Start of Given data

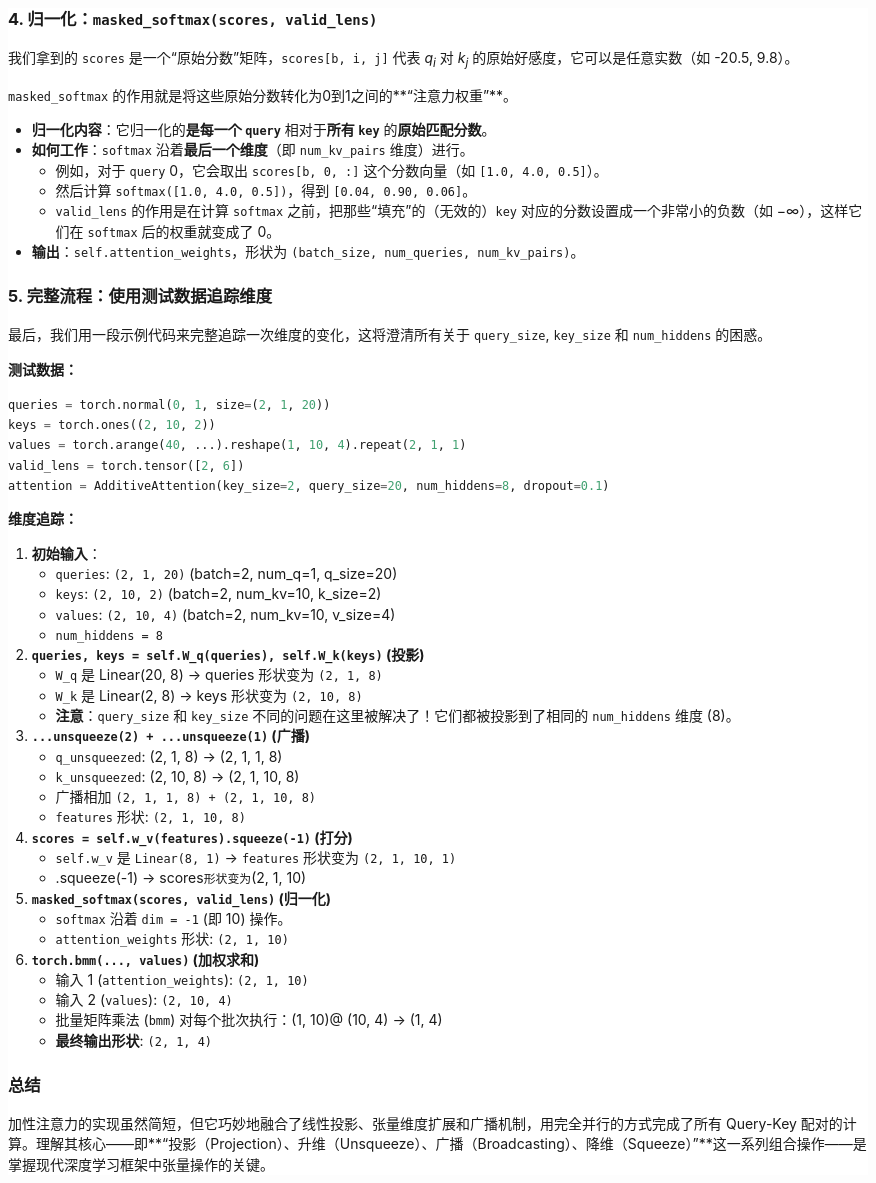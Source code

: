### 4. 归一化：`masked_softmax(scores, valid_lens)`

我们拿到的 `scores` 是一个“原始分数”矩阵，`scores[b, i, j]` 代表 $q_i$ 对 $k_j$ 的原始好感度，它可以是任意实数（如 -20.5, 9.8）。

`masked_softmax` 的作用就是将这些原始分数转化为0到1之间的**“注意力权重”**。

- **归一化内容**：它归一化的**是每一个 `query`** 相对于**所有 `key`** 的**原始匹配分数**。
- **如何工作**：`softmax` 沿着**最后一个维度**（即 `num_kv_pairs` 维度）进行。
  - 例如，对于 `query` 0，它会取出 `scores[b, 0, :]` 这个分数向量（如 `[1.0, 4.0, 0.5]`）。
  - 然后计算 `softmax([1.0, 4.0, 0.5])`，得到 `[0.04, 0.90, 0.06]`。
  - `valid_lens` 的作用是在计算 `softmax` 之前，把那些“填充”的（无效的）`key` 对应的分数设置成一个非常小的负数（如 $-\infty$），这样它们在 `softmax` 后的权重就变成了 0。
- **输出**：`self.attention_weights`，形状为 `(batch_size, num_queries, num_kv_pairs)`。

### 5. 完整流程：使用测试数据追踪维度

最后，我们用一段示例代码来完整追踪一次维度的变化，这将澄清所有关于 `query_size`, `key_size` 和 `num_hiddens` 的困惑。

**测试数据：**

```python
queries = torch.normal(0, 1, size=(2, 1, 20))
keys = torch.ones((2, 10, 2))
values = torch.arange(40, ...).reshape(1, 10, 4).repeat(2, 1, 1)
valid_lens = torch.tensor([2, 6])
attention = AdditiveAttention(key_size=2, query_size=20, num_hiddens=8, dropout=0.1)
```

**维度追踪：**

1. **初始输入**：
   - `queries`: `(2, 1, 20)` (batch=2, num_q=1, q_size=20)
   - `keys`: `(2, 10, 2)` (batch=2, num_kv=10, k_size=2)
   - `values`: `(2, 10, 4)` (batch=2, num_kv=10, v_size=4)
   - `num_hiddens = 8`
2. **`queries, keys = self.W_q(queries), self.W_k(keys)` (投影)**
   - `W_q` 是 Linear(20, 8) $\rightarrow$ queries 形状变为 `(2, 1, 8)`
   - `W_k` 是 Linear(2, 8) $\rightarrow$ keys 形状变为 `(2, 10, 8)`
   - **注意**：`query_size` 和 `key_size` 不同的问题在这里被解决了！它们都被投影到了相同的 `num_hiddens` 维度 (8)。
3. **`...unsqueeze(2) + ...unsqueeze(1)` (广播)**
   - `q_unsqueezed`: (2, 1, 8) $\rightarrow$ (2, 1, 1, 8)
   - `k_unsqueezed`: (2, 10, 8) $\rightarrow$ (2, 1, 10, 8)
   - 广播相加 `(2, 1, 1, 8) + (2, 1, 10, 8)`
   - `features` 形状: `(2, 1, 10, 8)`
4. **`scores = self.w_v(features).squeeze(-1)` (打分)**
   - `self.w_v` 是 `Linear(8, 1)` $\rightarrow$ `features` 形状变为 `(2, 1, 10, 1)`
   - .squeeze(-1) $\rightarrow$ scores` 形状变为 `(2, 1, 10)
5. **`masked_softmax(scores, valid_lens)` (归一化)**
   - `softmax` 沿着 `dim = -1` (即 10) 操作。
   - `attention_weights` 形状: `(2, 1, 10)`
6. **`torch.bmm(..., values)` (加权求和)**
   - 输入 1 (`attention_weights`): `(2, 1, 10)`
   - 输入 2 (`values`): `(2, 10, 4)`
   - 批量矩阵乘法 (`bmm`) 对每个批次执行：(1, 10)@ (10, 4) $\rightarrow$ (1, 4)
   - **最终输出形状**: `(2, 1, 4)`

### 总结

加性注意力的实现虽然简短，但它巧妙地融合了线性投影、张量维度扩展和广播机制，用完全并行的方式完成了所有 Query-Key 配对的计算。理解其核心——即**“投影（Projection）、升维（Unsqueeze）、广播（Broadcasting）、降维（Squeeze）”**这一系列组合操作——是掌握现代深度学习框架中张量操作的关键。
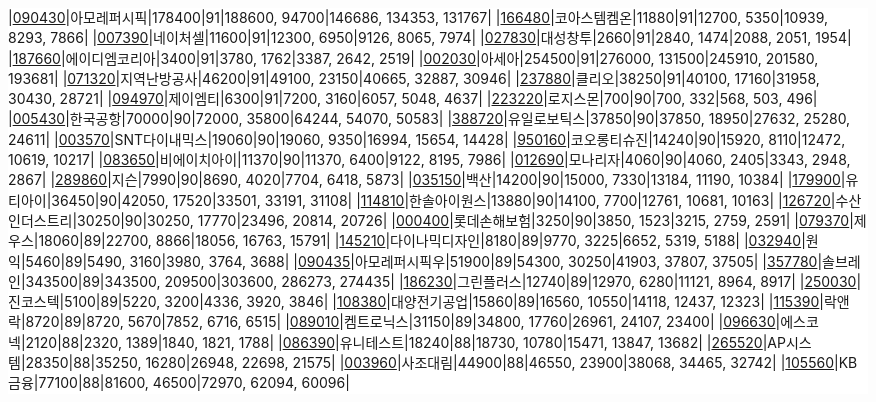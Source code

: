 |[090430](https://finance.daum.net/quotes/A090430)|아모레퍼시픽|178400|91|188600, 94700|146686, 134353, 131767|
|[166480](https://finance.daum.net/quotes/A166480)|코아스템켐온|11880|91|12700, 5350|10939, 8293, 7866|
|[007390](https://finance.daum.net/quotes/A007390)|네이처셀|11600|91|12300, 6950|9126, 8065, 7974|
|[027830](https://finance.daum.net/quotes/A027830)|대성창투|2660|91|2840, 1474|2088, 2051, 1954|
|[187660](https://finance.daum.net/quotes/A187660)|에이디엠코리아|3400|91|3780, 1762|3387, 2642, 2519|
|[002030](https://finance.daum.net/quotes/A002030)|아세아|254500|91|276000, 131500|245910, 201580, 193681|
|[071320](https://finance.daum.net/quotes/A071320)|지역난방공사|46200|91|49100, 23150|40665, 32887, 30946|
|[237880](https://finance.daum.net/quotes/A237880)|클리오|38250|91|40100, 17160|31958, 30430, 28721|
|[094970](https://finance.daum.net/quotes/A094970)|제이엠티|6300|91|7200, 3160|6057, 5048, 4637|
|[223220](https://finance.daum.net/quotes/A223220)|로지스몬|700|90|700, 332|568, 503, 496|
|[005430](https://finance.daum.net/quotes/A005430)|한국공항|70000|90|72000, 35800|64244, 54070, 50583|
|[388720](https://finance.daum.net/quotes/A388720)|유일로보틱스|37850|90|37850, 18950|27632, 25280, 24611|
|[003570](https://finance.daum.net/quotes/A003570)|SNT다이내믹스|19060|90|19060, 9350|16994, 15654, 14428|
|[950160](https://finance.daum.net/quotes/A950160)|코오롱티슈진|14240|90|15920, 8110|12472, 10619, 10217|
|[083650](https://finance.daum.net/quotes/A083650)|비에이치아이|11370|90|11370, 6400|9122, 8195, 7986|
|[012690](https://finance.daum.net/quotes/A012690)|모나리자|4060|90|4060, 2405|3343, 2948, 2867|
|[289860](https://finance.daum.net/quotes/A289860)|지슨|7990|90|8690, 4020|7704, 6418, 5873|
|[035150](https://finance.daum.net/quotes/A035150)|백산|14200|90|15000, 7330|13184, 11190, 10384|
|[179900](https://finance.daum.net/quotes/A179900)|유티아이|36450|90|42050, 17520|33501, 33191, 31108|
|[114810](https://finance.daum.net/quotes/A114810)|한솔아이원스|13880|90|14100, 7700|12761, 10681, 10163|
|[126720](https://finance.daum.net/quotes/A126720)|수산인더스트리|30250|90|30250, 17770|23496, 20814, 20726|
|[000400](https://finance.daum.net/quotes/A000400)|롯데손해보험|3250|90|3850, 1523|3215, 2759, 2591|
|[079370](https://finance.daum.net/quotes/A079370)|제우스|18060|89|22700, 8866|18056, 16763, 15791|
|[145210](https://finance.daum.net/quotes/A145210)|다이나믹디자인|8180|89|9770, 3225|6652, 5319, 5188|
|[032940](https://finance.daum.net/quotes/A032940)|원익|5460|89|5490, 3160|3980, 3764, 3688|
|[090435](https://finance.daum.net/quotes/A090435)|아모레퍼시픽우|51900|89|54300, 30250|41903, 37807, 37505|
|[357780](https://finance.daum.net/quotes/A357780)|솔브레인|343500|89|343500, 209500|303600, 286273, 274435|
|[186230](https://finance.daum.net/quotes/A186230)|그린플러스|12740|89|12970, 6280|11121, 8964, 8917|
|[250030](https://finance.daum.net/quotes/A250030)|진코스텍|5100|89|5220, 3200|4336, 3920, 3846|
|[108380](https://finance.daum.net/quotes/A108380)|대양전기공업|15860|89|16560, 10550|14118, 12437, 12323|
|[115390](https://finance.daum.net/quotes/A115390)|락앤락|8720|89|8720, 5670|7852, 6716, 6515|
|[089010](https://finance.daum.net/quotes/A089010)|켐트로닉스|31150|89|34800, 17760|26961, 24107, 23400|
|[096630](https://finance.daum.net/quotes/A096630)|에스코넥|2120|88|2320, 1389|1840, 1821, 1788|
|[086390](https://finance.daum.net/quotes/A086390)|유니테스트|18240|88|18730, 10780|15471, 13847, 13682|
|[265520](https://finance.daum.net/quotes/A265520)|AP시스템|28350|88|35250, 16280|26948, 22698, 21575|
|[003960](https://finance.daum.net/quotes/A003960)|사조대림|44900|88|46550, 23900|38068, 34465, 32742|
|[105560](https://finance.daum.net/quotes/A105560)|KB금융|77100|88|81600, 46500|72970, 62094, 60096|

End of Given data

_Brief_:
Only the lines containing the word "scores" should be returned from the data above.

_Output of the exercise_:
:### 4. 归一化：`masked_softmax(scores, valid_lens)`
我们拿到的 `scores` 是一个“原始分数”矩阵，`scores[b, i, j]` 代表 $q_i$ 对 $k_j$ 的原始好感度，它可以是任意实数（如 -20.5, 9.8）。
  - 例如，对于 `query` 0，它会取出 `scores[b, 0, :]` 这个分数向量（如 `[1.0, 4.0, 0.5]`）。
4. **`scores = self.w_v(features).squeeze(-1)` (打分)**
   - .squeeze(-1) $\rightarrow$ scores` 形状变为 `(2, 1, 10)
5. **`masked_softmax(scores, valid_lens)` (归一化)**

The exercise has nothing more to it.